La valutazione si baserà sul livello di conoscenza e comprensione delle immagini presentate a lezione e disponibili nella bibliografia assegnata, sulla capacità di identificare i soggetti e di definirne la cronologia; sulla capacità di rielaborare i messaggi contenuti nelle immagini e di riferirle a specifici contesti socio-culturali; sul livello di rielaborazione personale e critico.
Più in particolare:
si considera sufficiente (18-22/30) la prova in cui la studentessa/lo studente sia in grado di riconoscere almeno la metà delle immagini sottoposte a verifica; inquadrare i soggetti, descrivere le iconografie e ipotizzare una cronologia anche molto ampia e generica.
si considera buona (22-26/30) la prova in cui la studentessa/lo studente sia in grado di identificare più della metà delle immagini sottoposte a verifica, indicarne l'ambito culturale di produzione e ipotizzare una cronologia;
si considera ottima (27-30/30) la prova in cui la studentessa/lo studente sia in grado di identificare tutte le immagini sottoposte a verifica, inquadrarle dal punto di vista cronologico e culturale, fornire una lettura critica del significato delle iconografie.

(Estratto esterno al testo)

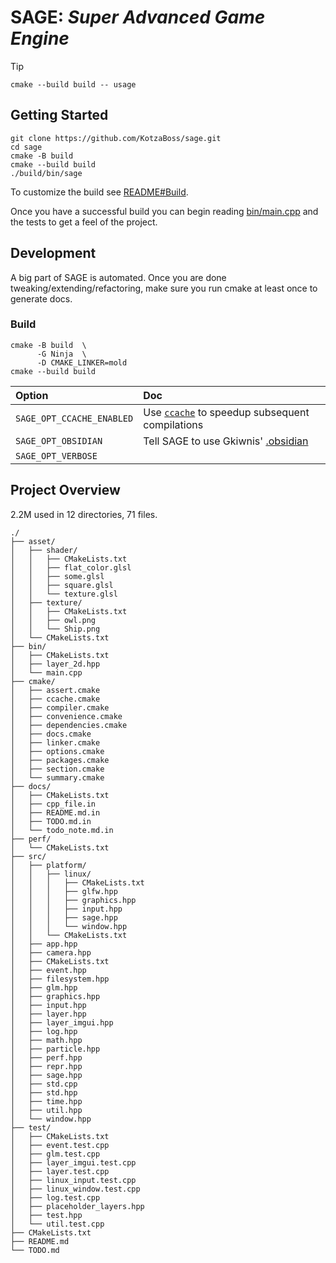 <!--  [toc] At some point it will be supported by Obsidian  -->

# SAGE: *Super Advanced Game Engine*

> [!TIP]
> `cmake --build build -- usage`

## Getting Started
```
git clone https://github.com/KotzaBoss/sage.git
cd sage
cmake -B build
cmake --build build
./build/bin/sage
```
To customize the build see [README#Build](README.md#build).

Once you have a successful build you can begin reading [bin/main.cpp](bin/main.cpp) and the tests to get a feel of the project.

## Development
A big part of SAGE is automated. Once you are done tweaking/extending/refactoring, make sure you run cmake at least once to generate docs.

### Build
```
cmake -B build	\
      -G Ninja	\
      -D CMAKE_LINKER=mold
cmake --build build
```

| Option | Doc |
|:-|:-|
|`SAGE_OPT_CCACHE_ENABLED`| Use [`ccache`](https://ccache.dev/) to speedup subsequent compilations|
|`SAGE_OPT_OBSIDIAN`| Tell SAGE to use Gkiwnis' [.obsidian](https://obsidian.md/)|
|`SAGE_OPT_VERBOSE`| |

## Project Overview
2.2M used in 12 directories, 71 files.
```
./
├── asset/
│   ├── shader/
│   │   ├── CMakeLists.txt
│   │   ├── flat_color.glsl
│   │   ├── some.glsl
│   │   ├── square.glsl
│   │   └── texture.glsl
│   ├── texture/
│   │   ├── CMakeLists.txt
│   │   ├── owl.png
│   │   └── Ship.png
│   └── CMakeLists.txt
├── bin/
│   ├── CMakeLists.txt
│   ├── layer_2d.hpp
│   └── main.cpp
├── cmake/
│   ├── assert.cmake
│   ├── ccache.cmake
│   ├── compiler.cmake
│   ├── convenience.cmake
│   ├── dependencies.cmake
│   ├── docs.cmake
│   ├── linker.cmake
│   ├── options.cmake
│   ├── packages.cmake
│   ├── section.cmake
│   └── summary.cmake
├── docs/
│   ├── CMakeLists.txt
│   ├── cpp_file.in
│   ├── README.md.in
│   ├── TODO.md.in
│   └── todo_note.md.in
├── perf/
│   └── CMakeLists.txt
├── src/
│   ├── platform/
│   │   ├── linux/
│   │   │   ├── CMakeLists.txt
│   │   │   ├── glfw.hpp
│   │   │   ├── graphics.hpp
│   │   │   ├── input.hpp
│   │   │   ├── sage.hpp
│   │   │   └── window.hpp
│   │   └── CMakeLists.txt
│   ├── app.hpp
│   ├── camera.hpp
│   ├── CMakeLists.txt
│   ├── event.hpp
│   ├── filesystem.hpp
│   ├── glm.hpp
│   ├── graphics.hpp
│   ├── input.hpp
│   ├── layer.hpp
│   ├── layer_imgui.hpp
│   ├── log.hpp
│   ├── math.hpp
│   ├── particle.hpp
│   ├── perf.hpp
│   ├── repr.hpp
│   ├── sage.hpp
│   ├── std.cpp
│   ├── std.hpp
│   ├── time.hpp
│   ├── util.hpp
│   └── window.hpp
├── test/
│   ├── CMakeLists.txt
│   ├── event.test.cpp
│   ├── glm.test.cpp
│   ├── layer_imgui.test.cpp
│   ├── layer.test.cpp
│   ├── linux_input.test.cpp
│   ├── linux_window.test.cpp
│   ├── log.test.cpp
│   ├── placeholder_layers.hpp
│   ├── test.hpp
│   └── util.test.cpp
├── CMakeLists.txt
├── README.md
└── TODO.md
```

si considera eccellente (30/30 Lode) la prova in cui la studentessa/lo studente sia in grado di indentificare tutte le immagini sottoposte a verifica, inquadrarle culturalmente e cronologicamente e fornire una rielaborazione personale e critica del messaggio trasmesso dall'immagine stessa in vista di una ricostruzione storica e sociale.
Lezione frontale
Esercitazioni
Materiali didattici di approfondimento forniti on line.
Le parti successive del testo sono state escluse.